Konur Sokak, Ankara'nın avucundan kayarken, her bir dükkân genişlettiği balkonuyla sokağı kaplarken, Kızılay'da kültür, ardı sıra açılan 1 milyoncu dükkânlarla, bazaarlarla takas edilirken, Türkiye üzerine büyük eleştiriler getirmeyi başlıca hedef sayan Mülkiyeliler Birliği ve Mimarlar Odası, daha kendi sokağının önünü temizleyemeden nasıl olur da memleket sevdasına düşer! Bu stk'lar nasıl olur da kendileriyle bu konuda paralel düşündüğünü sandıkları Çankaya Belediyesi ile işbirliğine giderek Kızılay'ın çölleşmesine karşı ses çıkaramazlar! Evet, önce Ulus'a tecavüz eden sapık, son bir yıldır Kızılay'a tacize başladı ve korkarım mangalda kül bırakmayan, 1 Mayıs yürüyüşleri için üyelerine davetiyeler gönderen parti ve sendika ve stk’lardan oluşan külhanbeyleri bu sapığa ses çıkarmazsa, mahalle(li)nin namusunu korumazsa, Kızılay'da adım atacak mekân bulmakta dahi güçlük çekeceğiz.
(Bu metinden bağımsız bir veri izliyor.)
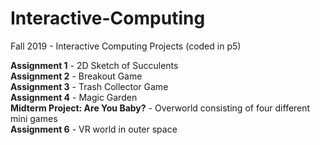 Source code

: # Interactive-Computing 

Fall 2019 - Interactive Computing Projects (coded in p5)

**Assignment 1** - 2D Sketch of Succulents <br/>
**Assignment 2** - Breakout Game <br/>
**Assignment 3** - Trash Collector Game <br/>
**Assignment 4** - Magic Garden <br/>
**Midterm Project: Are You Baby?** - Overworld consisting of four different mini games <br/>
**Assignment 6** - VR world in outer space <br/>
Basit, anti-emperyalizmle, kapitalizmle ilgisi olmayan(?), gayet gündelik sorunlarımız bir yanda; Taksim'de toplanmaya odaklanan fakat kendi önünü göremeyen cenahın körleşmesi diğer yanda...

Taksim’e çıkmaya uğraşanlara kolay gelsin,
Ne var ki herkes ertesi sabah kendi mahallesinde sabaha uyanacak,
Otobüste tıklım tıkış birbirinin terini soluyarak ayılacak,
Polis ceza yazmasın diye sabah jimnastiğini dolmuşçunun ‘çök-kalk’ komutlarıyla yapacak,
Sömürü dediği şeyi işyerinde tadacak,
Pis havayı bile Taksim’de değil, memleketinde soluyacak…
İşçi değil, “çokluk”ların birliği belli bir mekâna, Taksim’e sabitlenemez,
Sömürünün gündelik hayata etkisini engellemeye uğraşmayan,
Elbet Taksim’i sorgusuzca ‘işgal’ etmeyi birinci hedef sayacak,
Zira Taksim’den başka bir yerde söyleyecek sözü, icraatı olmadığını biliyor…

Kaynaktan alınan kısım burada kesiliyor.